- About this task -
From the records below, output exactly the lines running from the line containing "or user add-ons/plugins" through the line containing "As an open project", and no others.

- Saved entries -
Segment Open

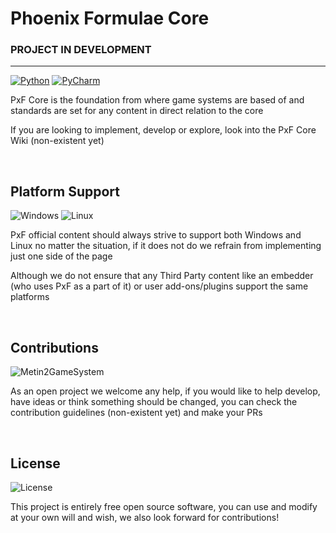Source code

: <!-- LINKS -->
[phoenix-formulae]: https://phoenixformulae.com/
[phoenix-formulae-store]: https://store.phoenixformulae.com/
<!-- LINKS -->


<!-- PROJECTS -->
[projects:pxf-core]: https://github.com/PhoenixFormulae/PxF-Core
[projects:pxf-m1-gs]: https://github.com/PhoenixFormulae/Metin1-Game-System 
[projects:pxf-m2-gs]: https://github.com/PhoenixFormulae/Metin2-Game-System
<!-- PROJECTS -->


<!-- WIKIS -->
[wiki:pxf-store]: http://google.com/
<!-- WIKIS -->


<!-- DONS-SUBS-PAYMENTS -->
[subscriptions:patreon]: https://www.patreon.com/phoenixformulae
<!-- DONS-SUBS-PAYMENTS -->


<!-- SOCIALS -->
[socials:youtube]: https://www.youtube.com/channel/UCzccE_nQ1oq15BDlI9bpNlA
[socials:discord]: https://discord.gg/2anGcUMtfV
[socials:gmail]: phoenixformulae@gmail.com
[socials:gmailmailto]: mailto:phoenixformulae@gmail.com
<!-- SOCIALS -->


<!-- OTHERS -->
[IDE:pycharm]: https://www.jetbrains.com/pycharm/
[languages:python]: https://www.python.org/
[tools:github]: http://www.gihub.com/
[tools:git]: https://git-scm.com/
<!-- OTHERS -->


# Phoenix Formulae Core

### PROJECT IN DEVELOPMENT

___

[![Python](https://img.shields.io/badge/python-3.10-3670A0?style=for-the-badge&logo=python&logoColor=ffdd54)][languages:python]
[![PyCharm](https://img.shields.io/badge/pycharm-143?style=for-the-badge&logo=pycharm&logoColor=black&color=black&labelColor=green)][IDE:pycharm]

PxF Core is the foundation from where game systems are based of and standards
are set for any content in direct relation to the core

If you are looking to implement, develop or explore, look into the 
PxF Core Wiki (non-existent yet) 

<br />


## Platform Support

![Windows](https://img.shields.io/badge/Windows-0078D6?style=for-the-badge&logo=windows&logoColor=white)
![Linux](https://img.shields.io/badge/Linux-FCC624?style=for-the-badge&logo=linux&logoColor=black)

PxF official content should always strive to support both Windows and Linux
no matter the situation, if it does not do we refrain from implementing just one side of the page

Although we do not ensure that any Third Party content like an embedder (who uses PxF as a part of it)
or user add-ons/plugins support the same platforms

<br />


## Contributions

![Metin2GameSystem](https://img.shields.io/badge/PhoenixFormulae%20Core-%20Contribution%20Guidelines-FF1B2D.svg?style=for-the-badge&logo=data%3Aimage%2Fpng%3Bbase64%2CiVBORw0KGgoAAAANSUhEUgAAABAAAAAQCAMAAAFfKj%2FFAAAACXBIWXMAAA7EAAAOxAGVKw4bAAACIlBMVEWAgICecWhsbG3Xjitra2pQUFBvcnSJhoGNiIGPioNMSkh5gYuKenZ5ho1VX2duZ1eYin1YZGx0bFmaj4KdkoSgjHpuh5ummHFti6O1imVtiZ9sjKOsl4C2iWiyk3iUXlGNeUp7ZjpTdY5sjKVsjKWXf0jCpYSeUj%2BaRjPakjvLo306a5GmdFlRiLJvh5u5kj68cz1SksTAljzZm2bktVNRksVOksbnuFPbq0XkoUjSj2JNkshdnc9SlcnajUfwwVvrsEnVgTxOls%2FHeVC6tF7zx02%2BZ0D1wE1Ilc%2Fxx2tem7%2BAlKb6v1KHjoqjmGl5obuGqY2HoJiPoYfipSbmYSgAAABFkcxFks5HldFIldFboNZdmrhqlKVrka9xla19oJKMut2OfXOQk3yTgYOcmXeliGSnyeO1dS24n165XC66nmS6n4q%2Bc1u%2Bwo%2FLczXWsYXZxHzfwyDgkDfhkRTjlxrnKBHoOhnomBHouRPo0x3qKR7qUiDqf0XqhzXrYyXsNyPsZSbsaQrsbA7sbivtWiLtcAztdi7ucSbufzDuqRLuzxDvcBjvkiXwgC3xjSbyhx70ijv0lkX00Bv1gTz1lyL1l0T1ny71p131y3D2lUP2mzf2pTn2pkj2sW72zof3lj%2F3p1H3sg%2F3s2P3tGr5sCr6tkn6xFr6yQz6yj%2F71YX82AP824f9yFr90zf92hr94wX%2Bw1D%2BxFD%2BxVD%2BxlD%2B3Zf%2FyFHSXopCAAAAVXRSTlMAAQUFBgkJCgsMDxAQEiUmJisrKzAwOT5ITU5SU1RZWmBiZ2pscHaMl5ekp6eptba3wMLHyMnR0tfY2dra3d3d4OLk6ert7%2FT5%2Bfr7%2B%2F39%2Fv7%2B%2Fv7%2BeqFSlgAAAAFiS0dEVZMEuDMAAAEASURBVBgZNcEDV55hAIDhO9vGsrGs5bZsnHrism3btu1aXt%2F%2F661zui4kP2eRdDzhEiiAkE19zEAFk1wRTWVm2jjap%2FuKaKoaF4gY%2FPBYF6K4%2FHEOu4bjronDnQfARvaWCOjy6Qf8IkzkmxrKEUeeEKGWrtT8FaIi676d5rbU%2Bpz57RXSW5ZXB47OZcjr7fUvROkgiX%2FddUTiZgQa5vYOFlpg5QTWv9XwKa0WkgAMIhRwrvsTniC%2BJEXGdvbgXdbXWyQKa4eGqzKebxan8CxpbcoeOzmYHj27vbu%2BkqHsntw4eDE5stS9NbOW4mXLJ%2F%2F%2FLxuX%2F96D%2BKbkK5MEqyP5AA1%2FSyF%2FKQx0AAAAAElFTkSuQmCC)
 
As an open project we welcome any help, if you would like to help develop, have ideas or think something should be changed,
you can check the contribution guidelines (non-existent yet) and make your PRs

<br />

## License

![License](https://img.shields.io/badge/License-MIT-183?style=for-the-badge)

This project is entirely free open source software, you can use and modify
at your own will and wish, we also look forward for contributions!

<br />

Segment Closed
Segment Open

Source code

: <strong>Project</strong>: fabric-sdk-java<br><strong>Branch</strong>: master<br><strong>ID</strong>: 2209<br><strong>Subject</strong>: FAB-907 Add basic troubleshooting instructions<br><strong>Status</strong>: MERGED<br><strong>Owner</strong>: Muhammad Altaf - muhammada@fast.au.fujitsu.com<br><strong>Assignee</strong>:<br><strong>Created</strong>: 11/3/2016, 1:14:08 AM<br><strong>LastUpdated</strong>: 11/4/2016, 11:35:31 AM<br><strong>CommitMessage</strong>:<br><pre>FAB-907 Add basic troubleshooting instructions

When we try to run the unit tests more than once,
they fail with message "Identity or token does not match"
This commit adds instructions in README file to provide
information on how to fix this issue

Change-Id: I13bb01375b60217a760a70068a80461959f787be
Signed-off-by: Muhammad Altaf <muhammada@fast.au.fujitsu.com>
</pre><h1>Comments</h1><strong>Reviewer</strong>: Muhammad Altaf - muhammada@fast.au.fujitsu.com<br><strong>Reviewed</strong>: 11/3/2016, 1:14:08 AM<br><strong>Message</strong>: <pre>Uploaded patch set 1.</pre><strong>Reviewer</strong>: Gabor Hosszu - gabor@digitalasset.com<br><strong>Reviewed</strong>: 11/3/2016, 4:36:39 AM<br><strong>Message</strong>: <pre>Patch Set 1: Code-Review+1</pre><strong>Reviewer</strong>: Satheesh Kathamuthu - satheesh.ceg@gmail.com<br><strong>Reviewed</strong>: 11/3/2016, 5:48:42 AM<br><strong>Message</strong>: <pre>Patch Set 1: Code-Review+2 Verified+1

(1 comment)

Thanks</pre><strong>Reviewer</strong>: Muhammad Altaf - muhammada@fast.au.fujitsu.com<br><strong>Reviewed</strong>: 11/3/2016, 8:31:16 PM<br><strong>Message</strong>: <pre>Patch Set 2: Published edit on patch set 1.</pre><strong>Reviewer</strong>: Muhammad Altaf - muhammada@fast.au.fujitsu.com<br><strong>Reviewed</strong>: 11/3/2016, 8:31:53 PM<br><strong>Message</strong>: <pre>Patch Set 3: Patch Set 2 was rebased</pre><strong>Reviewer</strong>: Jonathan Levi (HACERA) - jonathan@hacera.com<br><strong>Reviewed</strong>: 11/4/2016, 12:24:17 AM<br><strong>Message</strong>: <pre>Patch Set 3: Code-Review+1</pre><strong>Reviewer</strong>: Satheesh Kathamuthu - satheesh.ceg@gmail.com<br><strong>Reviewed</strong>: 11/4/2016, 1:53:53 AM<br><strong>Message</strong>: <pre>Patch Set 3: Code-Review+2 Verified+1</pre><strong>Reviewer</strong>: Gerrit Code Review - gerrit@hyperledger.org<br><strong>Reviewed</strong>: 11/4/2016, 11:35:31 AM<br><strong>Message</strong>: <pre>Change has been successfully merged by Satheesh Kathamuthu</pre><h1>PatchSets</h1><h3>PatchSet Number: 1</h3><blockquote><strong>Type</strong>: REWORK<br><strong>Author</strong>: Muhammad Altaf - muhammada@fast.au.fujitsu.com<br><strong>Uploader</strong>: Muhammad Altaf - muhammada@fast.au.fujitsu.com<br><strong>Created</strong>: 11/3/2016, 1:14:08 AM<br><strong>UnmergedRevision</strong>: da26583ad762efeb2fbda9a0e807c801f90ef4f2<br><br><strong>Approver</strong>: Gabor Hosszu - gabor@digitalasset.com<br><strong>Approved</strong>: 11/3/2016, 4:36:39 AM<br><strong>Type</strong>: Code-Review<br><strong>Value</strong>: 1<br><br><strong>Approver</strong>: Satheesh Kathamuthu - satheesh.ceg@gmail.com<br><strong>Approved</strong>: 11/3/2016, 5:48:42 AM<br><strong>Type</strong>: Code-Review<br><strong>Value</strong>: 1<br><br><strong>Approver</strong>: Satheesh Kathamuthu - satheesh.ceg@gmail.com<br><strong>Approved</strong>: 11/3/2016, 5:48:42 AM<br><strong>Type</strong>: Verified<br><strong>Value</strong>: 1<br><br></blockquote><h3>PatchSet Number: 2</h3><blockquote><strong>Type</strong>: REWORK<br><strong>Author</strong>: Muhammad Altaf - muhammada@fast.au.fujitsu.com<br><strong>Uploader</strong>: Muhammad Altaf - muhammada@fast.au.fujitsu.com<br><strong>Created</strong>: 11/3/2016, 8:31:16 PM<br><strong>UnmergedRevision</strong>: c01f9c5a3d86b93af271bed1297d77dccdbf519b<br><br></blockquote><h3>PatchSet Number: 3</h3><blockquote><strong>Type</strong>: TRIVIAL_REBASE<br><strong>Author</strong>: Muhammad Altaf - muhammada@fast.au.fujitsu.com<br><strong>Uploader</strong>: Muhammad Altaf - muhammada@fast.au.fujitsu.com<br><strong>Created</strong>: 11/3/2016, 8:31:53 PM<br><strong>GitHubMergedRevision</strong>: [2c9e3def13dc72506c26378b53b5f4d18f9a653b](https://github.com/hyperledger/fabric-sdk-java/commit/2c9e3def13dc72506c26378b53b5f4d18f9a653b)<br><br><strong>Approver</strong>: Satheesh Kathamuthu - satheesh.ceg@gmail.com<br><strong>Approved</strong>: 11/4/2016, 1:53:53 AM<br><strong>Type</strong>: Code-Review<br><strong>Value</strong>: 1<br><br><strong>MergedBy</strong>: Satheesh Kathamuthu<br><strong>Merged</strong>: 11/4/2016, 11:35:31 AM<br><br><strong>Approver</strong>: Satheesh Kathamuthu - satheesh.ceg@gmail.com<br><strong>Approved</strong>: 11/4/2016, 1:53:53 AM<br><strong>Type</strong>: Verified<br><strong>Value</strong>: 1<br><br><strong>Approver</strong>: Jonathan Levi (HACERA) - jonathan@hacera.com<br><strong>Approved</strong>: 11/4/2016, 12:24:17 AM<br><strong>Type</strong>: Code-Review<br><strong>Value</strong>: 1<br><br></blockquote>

Segment Closed

- Answer to the problem -
or user add-ons/plugins support the same platforms

<br />


## Contributions

![Metin2GameSystem](https://img.shields.io/badge/PhoenixFormulae%20Core-%20Contribution%20Guidelines-FF1B2D.svg?style=for-the-badge&logo=data%3Aimage%2Fpng%3Bbase64%2CiVBORw0KGgoAAAANSUhEUgAAABAAAAAQCAMAAAFfKj%2FFAAAACXBIWXMAAA7EAAAOxAGVKw4bAAACIlBMVEWAgICecWhsbG3Xjitra2pQUFBvcnSJhoGNiIGPioNMSkh5gYuKenZ5ho1VX2duZ1eYin1YZGx0bFmaj4KdkoSgjHpuh5ummHFti6O1imVtiZ9sjKOsl4C2iWiyk3iUXlGNeUp7ZjpTdY5sjKVsjKWXf0jCpYSeUj%2BaRjPakjvLo306a5GmdFlRiLJvh5u5kj68cz1SksTAljzZm2bktVNRksVOksbnuFPbq0XkoUjSj2JNkshdnc9SlcnajUfwwVvrsEnVgTxOls%2FHeVC6tF7zx02%2BZ0D1wE1Ilc%2Fxx2tem7%2BAlKb6v1KHjoqjmGl5obuGqY2HoJiPoYfipSbmYSgAAABFkcxFks5HldFIldFboNZdmrhqlKVrka9xla19oJKMut2OfXOQk3yTgYOcmXeliGSnyeO1dS24n165XC66nmS6n4q%2Bc1u%2Bwo%2FLczXWsYXZxHzfwyDgkDfhkRTjlxrnKBHoOhnomBHouRPo0x3qKR7qUiDqf0XqhzXrYyXsNyPsZSbsaQrsbA7sbivtWiLtcAztdi7ucSbufzDuqRLuzxDvcBjvkiXwgC3xjSbyhx70ijv0lkX00Bv1gTz1lyL1l0T1ny71p131y3D2lUP2mzf2pTn2pkj2sW72zof3lj%2F3p1H3sg%2F3s2P3tGr5sCr6tkn6xFr6yQz6yj%2F71YX82AP824f9yFr90zf92hr94wX%2Bw1D%2BxFD%2BxVD%2BxlD%2B3Zf%2FyFHSXopCAAAAVXRSTlMAAQUFBgkJCgsMDxAQEiUmJisrKzAwOT5ITU5SU1RZWmBiZ2pscHaMl5ekp6eptba3wMLHyMnR0tfY2dra3d3d4OLk6ert7%2FT5%2Bfr7%2B%2F39%2Fv7%2B%2Fv7%2BeqFSlgAAAAFiS0dEVZMEuDMAAAEASURBVBgZNcEDV55hAIDhO9vGsrGs5bZsnHrism3btu1aXt%2F%2F661zui4kP2eRdDzhEiiAkE19zEAFk1wRTWVm2jjap%2FuKaKoaF4gY%2FPBYF6K4%2FHEOu4bjronDnQfARvaWCOjy6Qf8IkzkmxrKEUeeEKGWrtT8FaIi676d5rbU%2Bpz57RXSW5ZXB47OZcjr7fUvROkgiX%2FddUTiZgQa5vYOFlpg5QTWv9XwKa0WkgAMIhRwrvsTniC%2BJEXGdvbgXdbXWyQKa4eGqzKebxan8CxpbcoeOzmYHj27vbu%2BkqHsntw4eDE5stS9NbOW4mXLJ%2F%2F%2FLxuX%2F96D%2BKbkK5MEqyP5AA1%2FSyF%2FKQx0AAAAAElFTkSuQmCC)
 
As an open project we welcome any help, if you would like to help develop, have ideas or think something should be changed,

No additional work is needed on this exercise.